Ispirazione è una parola che non gli piace: non deve amare l’eco romantica che si porta dietro. «Credo che ci sia un momento in cui si sente la necessità di uscire da sé, un bisogno di assalire la cosa che nasce nell’immaginazione, assalirla con grande violenza e determinazione. Una necessità fisica, un’urgenza». Nel rapporto anche con la storia di questa terra tormentata? «La storia non è mai stata nei miei interessi più visibili. C’è solo qualche accenno qua e là a situazioni tribolate della terra e del paesaggio che possono fare pensare a una concatenazione significativa, ma senza grandi pensieri.
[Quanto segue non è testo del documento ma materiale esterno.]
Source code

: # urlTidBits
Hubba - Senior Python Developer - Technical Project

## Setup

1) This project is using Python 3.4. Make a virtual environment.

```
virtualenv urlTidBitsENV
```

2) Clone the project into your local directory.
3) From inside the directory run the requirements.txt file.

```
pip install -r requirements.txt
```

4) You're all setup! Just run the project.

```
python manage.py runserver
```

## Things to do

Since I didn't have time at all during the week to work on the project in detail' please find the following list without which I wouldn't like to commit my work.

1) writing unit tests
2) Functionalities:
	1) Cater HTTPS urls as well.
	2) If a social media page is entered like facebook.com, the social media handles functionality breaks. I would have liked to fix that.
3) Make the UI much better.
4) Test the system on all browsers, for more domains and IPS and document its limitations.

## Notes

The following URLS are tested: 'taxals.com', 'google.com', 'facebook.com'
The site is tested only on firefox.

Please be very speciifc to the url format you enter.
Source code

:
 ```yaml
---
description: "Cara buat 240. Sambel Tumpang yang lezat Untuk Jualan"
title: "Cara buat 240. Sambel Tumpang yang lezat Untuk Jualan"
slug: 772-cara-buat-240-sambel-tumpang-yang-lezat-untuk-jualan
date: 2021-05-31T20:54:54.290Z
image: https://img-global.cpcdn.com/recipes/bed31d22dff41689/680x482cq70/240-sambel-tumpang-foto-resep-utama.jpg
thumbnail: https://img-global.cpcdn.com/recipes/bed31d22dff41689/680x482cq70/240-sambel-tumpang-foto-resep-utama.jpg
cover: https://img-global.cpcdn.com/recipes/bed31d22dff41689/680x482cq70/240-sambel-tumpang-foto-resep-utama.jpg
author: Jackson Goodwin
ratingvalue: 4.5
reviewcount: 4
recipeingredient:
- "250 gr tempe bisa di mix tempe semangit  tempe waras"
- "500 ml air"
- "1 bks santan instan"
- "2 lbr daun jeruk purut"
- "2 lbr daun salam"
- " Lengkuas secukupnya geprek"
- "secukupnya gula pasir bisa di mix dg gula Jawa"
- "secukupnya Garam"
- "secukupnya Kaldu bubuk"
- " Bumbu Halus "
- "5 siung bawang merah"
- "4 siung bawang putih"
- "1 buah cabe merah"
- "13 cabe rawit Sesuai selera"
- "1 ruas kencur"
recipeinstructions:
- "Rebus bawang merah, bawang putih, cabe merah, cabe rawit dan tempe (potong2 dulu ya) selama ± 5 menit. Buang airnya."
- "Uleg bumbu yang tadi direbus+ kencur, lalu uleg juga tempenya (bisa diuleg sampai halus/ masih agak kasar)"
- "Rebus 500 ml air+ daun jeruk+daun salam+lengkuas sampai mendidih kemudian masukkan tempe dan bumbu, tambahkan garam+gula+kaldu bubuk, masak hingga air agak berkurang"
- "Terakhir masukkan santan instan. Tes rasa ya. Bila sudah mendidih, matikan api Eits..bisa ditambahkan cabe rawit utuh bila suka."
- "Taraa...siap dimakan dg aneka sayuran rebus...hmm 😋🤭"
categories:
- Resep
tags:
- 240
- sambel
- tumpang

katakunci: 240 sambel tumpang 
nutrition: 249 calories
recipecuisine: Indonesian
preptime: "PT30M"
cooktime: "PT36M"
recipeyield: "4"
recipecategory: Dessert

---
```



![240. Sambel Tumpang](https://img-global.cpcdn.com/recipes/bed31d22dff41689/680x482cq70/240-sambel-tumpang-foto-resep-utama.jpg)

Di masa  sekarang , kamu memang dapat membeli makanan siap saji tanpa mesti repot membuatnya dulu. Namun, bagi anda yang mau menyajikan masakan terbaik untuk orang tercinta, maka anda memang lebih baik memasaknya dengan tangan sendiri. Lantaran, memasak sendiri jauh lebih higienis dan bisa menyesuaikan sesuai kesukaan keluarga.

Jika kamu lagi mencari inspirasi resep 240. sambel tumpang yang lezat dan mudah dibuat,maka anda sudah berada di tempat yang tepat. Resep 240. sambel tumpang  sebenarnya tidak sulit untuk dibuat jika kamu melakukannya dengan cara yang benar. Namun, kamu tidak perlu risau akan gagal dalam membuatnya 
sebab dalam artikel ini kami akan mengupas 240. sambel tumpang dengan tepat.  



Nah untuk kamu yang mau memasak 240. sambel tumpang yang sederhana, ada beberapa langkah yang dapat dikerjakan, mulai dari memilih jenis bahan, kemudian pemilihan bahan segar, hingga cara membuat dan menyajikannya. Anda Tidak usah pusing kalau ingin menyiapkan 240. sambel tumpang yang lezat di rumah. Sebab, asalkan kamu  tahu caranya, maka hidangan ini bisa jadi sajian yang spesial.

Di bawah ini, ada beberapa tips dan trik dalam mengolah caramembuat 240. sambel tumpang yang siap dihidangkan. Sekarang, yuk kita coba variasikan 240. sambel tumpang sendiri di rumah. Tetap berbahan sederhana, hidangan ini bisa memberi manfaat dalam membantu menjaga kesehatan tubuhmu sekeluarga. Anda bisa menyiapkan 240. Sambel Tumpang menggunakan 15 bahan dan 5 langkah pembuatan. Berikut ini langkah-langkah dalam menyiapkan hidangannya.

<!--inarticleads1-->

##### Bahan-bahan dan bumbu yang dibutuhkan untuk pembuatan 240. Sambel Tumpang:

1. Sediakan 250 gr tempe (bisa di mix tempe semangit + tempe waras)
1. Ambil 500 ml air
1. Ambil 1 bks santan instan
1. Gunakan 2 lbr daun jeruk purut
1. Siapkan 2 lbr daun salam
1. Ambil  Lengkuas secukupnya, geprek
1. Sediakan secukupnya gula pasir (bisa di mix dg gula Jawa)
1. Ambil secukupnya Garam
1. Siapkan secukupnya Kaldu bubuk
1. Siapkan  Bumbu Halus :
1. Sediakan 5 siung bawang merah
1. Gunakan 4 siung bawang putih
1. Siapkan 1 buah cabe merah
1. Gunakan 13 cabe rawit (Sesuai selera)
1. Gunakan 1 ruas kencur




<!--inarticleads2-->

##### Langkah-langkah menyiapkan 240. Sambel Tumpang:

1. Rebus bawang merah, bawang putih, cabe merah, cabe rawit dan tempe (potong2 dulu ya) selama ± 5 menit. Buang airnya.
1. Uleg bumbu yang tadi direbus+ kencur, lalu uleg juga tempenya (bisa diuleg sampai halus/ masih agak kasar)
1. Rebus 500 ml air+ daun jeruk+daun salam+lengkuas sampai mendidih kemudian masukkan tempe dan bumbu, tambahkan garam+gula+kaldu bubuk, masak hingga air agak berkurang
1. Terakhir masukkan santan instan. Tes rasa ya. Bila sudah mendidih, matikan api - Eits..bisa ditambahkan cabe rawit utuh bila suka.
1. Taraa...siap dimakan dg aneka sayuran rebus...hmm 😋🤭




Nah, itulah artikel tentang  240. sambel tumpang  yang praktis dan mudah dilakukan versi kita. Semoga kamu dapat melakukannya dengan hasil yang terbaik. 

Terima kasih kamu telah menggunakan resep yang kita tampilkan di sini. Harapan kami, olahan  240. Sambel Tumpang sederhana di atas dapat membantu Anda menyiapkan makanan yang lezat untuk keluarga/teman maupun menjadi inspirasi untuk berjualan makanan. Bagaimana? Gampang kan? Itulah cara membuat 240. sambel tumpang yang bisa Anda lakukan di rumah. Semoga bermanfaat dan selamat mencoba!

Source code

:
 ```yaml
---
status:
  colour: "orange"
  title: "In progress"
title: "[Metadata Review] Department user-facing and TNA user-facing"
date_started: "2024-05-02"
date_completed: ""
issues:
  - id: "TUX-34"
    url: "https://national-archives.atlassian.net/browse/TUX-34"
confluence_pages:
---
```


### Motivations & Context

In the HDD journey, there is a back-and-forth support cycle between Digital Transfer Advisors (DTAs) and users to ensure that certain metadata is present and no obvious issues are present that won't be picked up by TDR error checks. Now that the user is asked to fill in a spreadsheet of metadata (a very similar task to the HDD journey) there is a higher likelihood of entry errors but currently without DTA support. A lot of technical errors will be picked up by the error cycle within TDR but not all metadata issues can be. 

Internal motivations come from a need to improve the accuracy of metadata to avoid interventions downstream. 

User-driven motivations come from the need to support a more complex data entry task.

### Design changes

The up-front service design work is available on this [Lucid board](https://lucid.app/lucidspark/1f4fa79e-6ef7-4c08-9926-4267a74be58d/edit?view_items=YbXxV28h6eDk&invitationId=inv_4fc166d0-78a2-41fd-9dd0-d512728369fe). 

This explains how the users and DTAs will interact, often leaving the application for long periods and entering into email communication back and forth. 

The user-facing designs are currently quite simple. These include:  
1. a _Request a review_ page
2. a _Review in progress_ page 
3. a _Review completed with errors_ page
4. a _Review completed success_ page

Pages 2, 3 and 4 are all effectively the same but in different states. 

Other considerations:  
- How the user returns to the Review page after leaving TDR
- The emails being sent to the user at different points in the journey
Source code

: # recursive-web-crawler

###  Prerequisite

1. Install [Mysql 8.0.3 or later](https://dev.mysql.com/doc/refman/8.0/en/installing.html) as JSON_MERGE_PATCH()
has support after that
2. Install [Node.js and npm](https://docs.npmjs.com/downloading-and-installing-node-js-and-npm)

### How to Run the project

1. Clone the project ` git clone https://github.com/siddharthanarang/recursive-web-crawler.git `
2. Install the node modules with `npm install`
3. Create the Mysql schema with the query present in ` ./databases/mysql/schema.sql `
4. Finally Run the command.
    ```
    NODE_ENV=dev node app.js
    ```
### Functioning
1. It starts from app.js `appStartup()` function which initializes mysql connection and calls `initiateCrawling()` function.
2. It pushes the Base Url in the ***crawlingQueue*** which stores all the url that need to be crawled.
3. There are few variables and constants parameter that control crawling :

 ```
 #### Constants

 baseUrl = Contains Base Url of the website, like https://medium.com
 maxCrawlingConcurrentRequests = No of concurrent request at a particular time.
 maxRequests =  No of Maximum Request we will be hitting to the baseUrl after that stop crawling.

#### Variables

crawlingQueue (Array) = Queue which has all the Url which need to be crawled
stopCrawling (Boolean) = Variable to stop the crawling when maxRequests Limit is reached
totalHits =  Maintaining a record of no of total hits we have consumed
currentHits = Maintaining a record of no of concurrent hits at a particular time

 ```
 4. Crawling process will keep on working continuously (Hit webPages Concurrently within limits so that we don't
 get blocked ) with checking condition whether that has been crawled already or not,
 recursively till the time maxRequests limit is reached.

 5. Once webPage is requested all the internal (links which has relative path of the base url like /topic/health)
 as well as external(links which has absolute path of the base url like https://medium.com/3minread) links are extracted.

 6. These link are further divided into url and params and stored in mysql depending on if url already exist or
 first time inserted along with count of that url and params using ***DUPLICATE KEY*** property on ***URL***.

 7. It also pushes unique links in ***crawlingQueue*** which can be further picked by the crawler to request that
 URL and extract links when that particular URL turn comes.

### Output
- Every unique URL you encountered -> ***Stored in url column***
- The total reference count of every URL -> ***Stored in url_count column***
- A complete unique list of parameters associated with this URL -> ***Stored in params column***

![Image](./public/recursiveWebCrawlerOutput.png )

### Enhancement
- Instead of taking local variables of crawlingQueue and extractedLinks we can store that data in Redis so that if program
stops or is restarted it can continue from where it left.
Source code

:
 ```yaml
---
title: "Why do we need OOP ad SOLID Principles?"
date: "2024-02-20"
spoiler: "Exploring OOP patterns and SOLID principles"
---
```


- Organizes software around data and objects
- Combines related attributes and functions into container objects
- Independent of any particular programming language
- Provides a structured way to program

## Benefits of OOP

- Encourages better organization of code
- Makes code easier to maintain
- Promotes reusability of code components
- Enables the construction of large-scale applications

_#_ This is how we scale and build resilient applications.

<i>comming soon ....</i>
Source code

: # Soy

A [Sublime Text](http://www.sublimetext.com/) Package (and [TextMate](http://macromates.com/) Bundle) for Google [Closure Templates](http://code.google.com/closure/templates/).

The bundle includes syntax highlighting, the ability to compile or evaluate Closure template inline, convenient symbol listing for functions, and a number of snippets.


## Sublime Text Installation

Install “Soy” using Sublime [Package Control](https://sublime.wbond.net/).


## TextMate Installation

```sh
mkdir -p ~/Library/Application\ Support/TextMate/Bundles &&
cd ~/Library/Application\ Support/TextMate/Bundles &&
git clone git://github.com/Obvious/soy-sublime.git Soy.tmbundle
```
Per esempio, di recente ho dipinto un mare nero fatto di plastiche, che allude al cimitero che è diventato, ai barconi che affondano. Mi sono ricordato di un quadro di Courbet in cui si vede lui che saluta il mare: ecco, nel mio quadro c’è una figura quasi scheletrica che guarda un mare di plastica nera. Era un omaggio a quei poveri morti».
E questa terra? Luce e ombra? Anche dolore e tragedia? Che cos’è la sicilitudine? «Non lo so, forse un carattere di continuità nell’animo siciliano c’è: può essere la sua complessità, la sua struttura complessa e spesso difficilmente comprensibile. Una complessità che non va mai presa nella sua immediatezza, ma che va decostruita e poi ricostruita. Del resto anche il paesaggio e la storia qui sono complessi. Non mi azzarderei ad andare oltre».